→ What you should do
Please write every entry out again, exactly as it reads below.

(Saved entries)
* * * * *

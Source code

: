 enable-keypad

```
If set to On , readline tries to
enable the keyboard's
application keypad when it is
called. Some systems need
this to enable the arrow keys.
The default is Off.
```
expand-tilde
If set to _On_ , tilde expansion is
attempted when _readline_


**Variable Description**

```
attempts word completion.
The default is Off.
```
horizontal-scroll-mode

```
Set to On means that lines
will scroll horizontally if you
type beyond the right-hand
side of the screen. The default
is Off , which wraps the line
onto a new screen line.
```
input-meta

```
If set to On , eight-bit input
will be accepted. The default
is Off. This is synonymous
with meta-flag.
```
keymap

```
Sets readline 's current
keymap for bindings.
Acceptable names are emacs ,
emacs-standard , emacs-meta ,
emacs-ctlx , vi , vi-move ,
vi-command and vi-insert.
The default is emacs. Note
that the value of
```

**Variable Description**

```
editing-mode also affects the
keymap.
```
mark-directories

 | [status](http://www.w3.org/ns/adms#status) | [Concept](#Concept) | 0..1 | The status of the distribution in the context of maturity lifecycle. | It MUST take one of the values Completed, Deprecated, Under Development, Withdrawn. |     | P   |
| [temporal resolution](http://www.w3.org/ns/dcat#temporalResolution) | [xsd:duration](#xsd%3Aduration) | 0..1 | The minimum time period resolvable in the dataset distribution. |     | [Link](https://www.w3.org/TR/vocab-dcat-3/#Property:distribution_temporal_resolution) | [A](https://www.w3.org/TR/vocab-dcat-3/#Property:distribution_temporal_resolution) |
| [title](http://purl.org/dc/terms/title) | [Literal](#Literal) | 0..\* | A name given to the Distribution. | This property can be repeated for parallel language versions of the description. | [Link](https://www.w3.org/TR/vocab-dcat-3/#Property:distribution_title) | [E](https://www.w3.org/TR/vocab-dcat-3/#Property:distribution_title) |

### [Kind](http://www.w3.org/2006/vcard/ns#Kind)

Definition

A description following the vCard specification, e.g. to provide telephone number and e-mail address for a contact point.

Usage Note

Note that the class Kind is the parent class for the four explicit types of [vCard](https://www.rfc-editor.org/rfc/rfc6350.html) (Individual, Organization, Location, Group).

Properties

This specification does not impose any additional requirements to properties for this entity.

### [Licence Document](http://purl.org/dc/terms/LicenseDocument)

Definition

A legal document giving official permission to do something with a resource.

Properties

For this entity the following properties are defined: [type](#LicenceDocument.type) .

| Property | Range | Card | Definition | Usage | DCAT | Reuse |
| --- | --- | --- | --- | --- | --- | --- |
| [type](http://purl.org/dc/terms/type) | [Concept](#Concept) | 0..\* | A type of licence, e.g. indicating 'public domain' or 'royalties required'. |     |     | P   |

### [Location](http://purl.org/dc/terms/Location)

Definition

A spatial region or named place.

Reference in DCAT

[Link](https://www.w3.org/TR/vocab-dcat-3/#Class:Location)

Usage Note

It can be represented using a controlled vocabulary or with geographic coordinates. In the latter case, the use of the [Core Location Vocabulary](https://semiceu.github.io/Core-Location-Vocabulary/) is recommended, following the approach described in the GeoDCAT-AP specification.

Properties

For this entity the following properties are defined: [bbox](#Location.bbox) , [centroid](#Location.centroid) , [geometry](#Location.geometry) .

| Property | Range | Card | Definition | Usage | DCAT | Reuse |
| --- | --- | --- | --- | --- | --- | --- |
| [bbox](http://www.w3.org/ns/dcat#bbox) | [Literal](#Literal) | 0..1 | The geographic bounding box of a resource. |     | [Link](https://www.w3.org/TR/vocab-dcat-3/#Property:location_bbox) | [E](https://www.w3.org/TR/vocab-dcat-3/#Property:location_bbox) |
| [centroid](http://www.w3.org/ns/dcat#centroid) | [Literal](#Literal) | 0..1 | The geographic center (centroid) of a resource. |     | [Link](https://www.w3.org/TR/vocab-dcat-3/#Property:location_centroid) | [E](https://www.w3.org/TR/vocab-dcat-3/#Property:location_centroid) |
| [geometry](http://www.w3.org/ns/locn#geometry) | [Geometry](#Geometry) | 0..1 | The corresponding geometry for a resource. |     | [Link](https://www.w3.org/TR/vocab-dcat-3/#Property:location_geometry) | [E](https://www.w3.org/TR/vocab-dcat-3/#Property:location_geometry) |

* * * * *

→ Solution for this exercise
Source code

: enable-keypad

```
If set to On , readline tries to
enable the keyboard's
application keypad when it is
called. Some systems need
this to enable the arrow keys.
The default is Off.
```
expand-tilde
If set to _On_ , tilde expansion is
attempted when _readline_


**Variable Description**

```
attempts word completion.
The default is Off.
```
horizontal-scroll-mode

```
Set to On means that lines
will scroll horizontally if you
type beyond the right-hand
side of the screen. The default
is Off , which wraps the line
onto a new screen line.
```
input-meta

```
If set to On , eight-bit input
will be accepted. The default
is Off. This is synonymous
with meta-flag.
```
keymap

```
Sets readline 's current
keymap for bindings.
Acceptable names are emacs ,
emacs-standard , emacs-meta ,
emacs-ctlx , vi , vi-move ,
vi-command and vi-insert.
The default is emacs. Note
that the value of
```

**Variable Description**

```
editing-mode also affects the
keymap.
```
mark-directories

 | [status](http://www.w3.org/ns/adms#status) | [Concept](#Concept) | 0..1 | The status of the distribution in the context of maturity lifecycle. | It MUST take one of the values Completed, Deprecated, Under Development, Withdrawn. |     | P   |
| [temporal resolution](http://www.w3.org/ns/dcat#temporalResolution) | [xsd:duration](#xsd%3Aduration) | 0..1 | The minimum time period resolvable in the dataset distribution. |     | [Link](https://www.w3.org/TR/vocab-dcat-3/#Property:distribution_temporal_resolution) | [A](https://www.w3.org/TR/vocab-dcat-3/#Property:distribution_temporal_resolution) |
| [title](http://purl.org/dc/terms/title) | [Literal](#Literal) | 0..\* | A name given to the Distribution. | This property can be repeated for parallel language versions of the description. | [Link](https://www.w3.org/TR/vocab-dcat-3/#Property:distribution_title) | [E](https://www.w3.org/TR/vocab-dcat-3/#Property:distribution_title) |

### [Kind](http://www.w3.org/2006/vcard/ns#Kind)

Definition

A description following the vCard specification, e.g. to provide telephone number and e-mail address for a contact point.

Usage Note

Note that the class Kind is the parent class for the four explicit types of [vCard](https://www.rfc-editor.org/rfc/rfc6350.html) (Individual, Organization, Location, Group).

Properties

This specification does not impose any additional requirements to properties for this entity.

### [Licence Document](http://purl.org/dc/terms/LicenseDocument)

Definition

A legal document giving official permission to do something with a resource.

Properties

For this entity the following properties are defined: [type](#LicenceDocument.type) .

| Property | Range | Card | Definition | Usage | DCAT | Reuse |
| --- | --- | --- | --- | --- | --- | --- |
| [type](http://purl.org/dc/terms/type) | [Concept](#Concept) | 0..\* | A type of licence, e.g. indicating 'public domain' or 'royalties required'. |     |     | P   |

### [Location](http://purl.org/dc/terms/Location)

Definition

A spatial region or named place.

Reference in DCAT

[Link](https://www.w3.org/TR/vocab-dcat-3/#Class:Location)

Usage Note

It can be represented using a controlled vocabulary or with geographic coordinates. In the latter case, the use of the [Core Location Vocabulary](https://semiceu.github.io/Core-Location-Vocabulary/) is recommended, following the approach described in the GeoDCAT-AP specification.

Properties

For this entity the following properties are defined: [bbox](#Location.bbox) , [centroid](#Location.centroid) , [geometry](#Location.geometry) .

| Property | Range | Card | Definition | Usage | DCAT | Reuse |
| --- | --- | --- | --- | --- | --- | --- |
| [bbox](http://www.w3.org/ns/dcat#bbox) | [Literal](#Literal) | 0..1 | The geographic bounding box of a resource. |     | [Link](https://www.w3.org/TR/vocab-dcat-3/#Property:location_bbox) | [E](https://www.w3.org/TR/vocab-dcat-3/#Property:location_bbox) |
| [centroid](http://www.w3.org/ns/dcat#centroid) | [Literal](#Literal) | 0..1 | The geographic center (centroid) of a resource. |     | [Link](https://www.w3.org/TR/vocab-dcat-3/#Property:location_centroid) | [E](https://www.w3.org/TR/vocab-dcat-3/#Property:location_centroid) |
| [geometry](http://www.w3.org/ns/locn#geometry) | [Geometry](#Geometry) | 0..1 | The corresponding geometry for a resource. |     | [Link](https://www.w3.org/TR/vocab-dcat-3/#Property:location_geometry) | [E](https://www.w3.org/TR/vocab-dcat-3/#Property:location_geometry) |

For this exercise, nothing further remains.